The aim is to explore some emerging ideas on how to use Topic Maps to facilitate merging multiple blog RSS feeds into stories.

So we call it StoryBlog. We start simply: first see what we can get by adding <dc:subject> as described in RSS To Topic Maps and go from there ...

UPDATE: StoryBlog project is now created on java.net and waiting approval.



Echo Arrives?

As soon as Echo (aka Pie) is well defined microBlog will add support for it.



Future so bright I need sunglasses?

Future so bright i need sunglasses? And it is not that summer is getting hotter but I feel that there are so many possibilities and paths to follow and so much to improve that it is so mind boggling that I need sunglasses to look into future ... as if nothing since 1998 changed :-)



Is Semantic Web for Humans Or Machines?

After somewhat long discussion with Jack Park (and lot of emails exchanged) I have come to conclusion: semantic web will work if metadata/XML/documents are easy to parse by humans and can be transformed ot from that is easy to use by machine.

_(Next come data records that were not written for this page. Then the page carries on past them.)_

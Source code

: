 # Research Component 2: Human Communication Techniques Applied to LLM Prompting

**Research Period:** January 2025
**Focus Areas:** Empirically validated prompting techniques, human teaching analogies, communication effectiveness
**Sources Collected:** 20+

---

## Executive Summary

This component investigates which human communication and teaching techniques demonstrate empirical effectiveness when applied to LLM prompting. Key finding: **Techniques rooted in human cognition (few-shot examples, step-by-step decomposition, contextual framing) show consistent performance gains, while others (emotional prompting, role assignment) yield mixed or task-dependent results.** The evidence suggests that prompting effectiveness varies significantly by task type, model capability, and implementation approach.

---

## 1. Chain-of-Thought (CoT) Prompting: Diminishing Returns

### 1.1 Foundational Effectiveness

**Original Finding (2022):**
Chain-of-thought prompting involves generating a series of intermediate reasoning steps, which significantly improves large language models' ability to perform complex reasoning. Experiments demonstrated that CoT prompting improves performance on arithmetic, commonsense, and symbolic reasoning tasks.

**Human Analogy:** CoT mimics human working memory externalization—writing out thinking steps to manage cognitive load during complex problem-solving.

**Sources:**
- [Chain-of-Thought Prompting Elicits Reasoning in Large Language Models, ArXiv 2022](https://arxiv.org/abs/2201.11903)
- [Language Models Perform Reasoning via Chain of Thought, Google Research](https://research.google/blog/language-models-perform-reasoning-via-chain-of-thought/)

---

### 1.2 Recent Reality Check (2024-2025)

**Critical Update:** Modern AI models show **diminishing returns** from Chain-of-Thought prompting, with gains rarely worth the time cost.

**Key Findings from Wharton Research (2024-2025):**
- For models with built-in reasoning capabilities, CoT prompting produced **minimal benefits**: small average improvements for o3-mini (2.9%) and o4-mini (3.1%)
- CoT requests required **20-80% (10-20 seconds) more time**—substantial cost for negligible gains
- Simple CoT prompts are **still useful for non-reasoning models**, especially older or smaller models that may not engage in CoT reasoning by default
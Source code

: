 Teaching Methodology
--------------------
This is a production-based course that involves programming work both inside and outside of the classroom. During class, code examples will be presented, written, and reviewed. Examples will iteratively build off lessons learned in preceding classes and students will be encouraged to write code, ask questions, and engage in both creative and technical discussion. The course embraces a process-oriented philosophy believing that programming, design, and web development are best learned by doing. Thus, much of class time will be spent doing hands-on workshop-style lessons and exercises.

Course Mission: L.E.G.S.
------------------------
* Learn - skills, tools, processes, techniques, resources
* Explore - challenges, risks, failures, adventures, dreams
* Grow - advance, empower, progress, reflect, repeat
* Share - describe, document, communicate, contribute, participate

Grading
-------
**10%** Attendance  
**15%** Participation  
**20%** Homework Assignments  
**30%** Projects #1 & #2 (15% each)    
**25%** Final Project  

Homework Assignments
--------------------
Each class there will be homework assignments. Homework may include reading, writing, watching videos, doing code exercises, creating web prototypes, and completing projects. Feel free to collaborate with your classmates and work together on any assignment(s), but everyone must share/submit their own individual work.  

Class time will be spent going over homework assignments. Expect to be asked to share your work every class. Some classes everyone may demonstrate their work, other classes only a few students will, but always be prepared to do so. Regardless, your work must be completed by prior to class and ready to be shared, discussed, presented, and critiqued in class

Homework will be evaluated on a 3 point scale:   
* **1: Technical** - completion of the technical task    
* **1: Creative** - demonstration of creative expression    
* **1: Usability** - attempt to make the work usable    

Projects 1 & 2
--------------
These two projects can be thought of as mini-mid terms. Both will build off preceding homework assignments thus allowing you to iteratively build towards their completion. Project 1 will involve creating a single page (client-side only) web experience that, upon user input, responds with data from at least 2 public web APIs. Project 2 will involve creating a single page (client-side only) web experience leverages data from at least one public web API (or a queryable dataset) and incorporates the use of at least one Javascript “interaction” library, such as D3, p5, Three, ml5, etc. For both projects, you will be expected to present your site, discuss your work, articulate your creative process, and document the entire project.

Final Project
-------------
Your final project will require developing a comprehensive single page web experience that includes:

I would put easy to read by humans as high priority and machine parsing ability as second requirement.

This is simply what made the difference between RSS 0.9x/2.0 and RSS 1.0 ...



How to do two way, p2p, symmetrical web using asymmetrical pull ...

In RSS: Promise and Peril Tim Bray talks about use of RSS providing notification mechanism to track state changes of Web services such as credit card transactions, weather, traffic reports, sales tracking, ...

This is very useful but what caught my attention is that by using RSS pull mechanism (or similar approaches that are asymmetrical) we may finally achieve p2p functionality (symmetry) that long time ago was promised with ubiquitous IP address (Internet enabled toaster anyone?). This makes sense for clients behind firewalls and other NATs i.e. majority of Internet users, clients that have no public IP address (asymmetrical web ?). Now the problem is really who will pay for it: how to stream commercials in RSS?

NOTE: this is how i designed event/message notification in XEvents/XMessages, to provide maximum flexibility it is based on pulling events matching filters, and application that is pulling may maintain token to allow to recover from disconnections (similar but more powerful than ETag).



Note to myself: check your dream job before you start learning it ...

This looked pretty insightful to me (from How Vienna Escaped the Cubicle) :

(...)I had also spent some time shadowing doctors. I went to Stanford Hospital and followed doctors around on their shifts. For the most part, their work consisted of a lot of bureaucracy. The everyday life consisted of filling out forms, and then filling out other forms, and then dictating forms to other people.

I know that everybody probably gets disillusioned with their career at some point, but I got disillusioned with mine before it even started.(...)



To live and die coding ...

Live to code .. code is poetry ... nice article/documentary The JBoss Group forks:

I realize there are two types of friends in this world. Normal friends and the ones you can code with.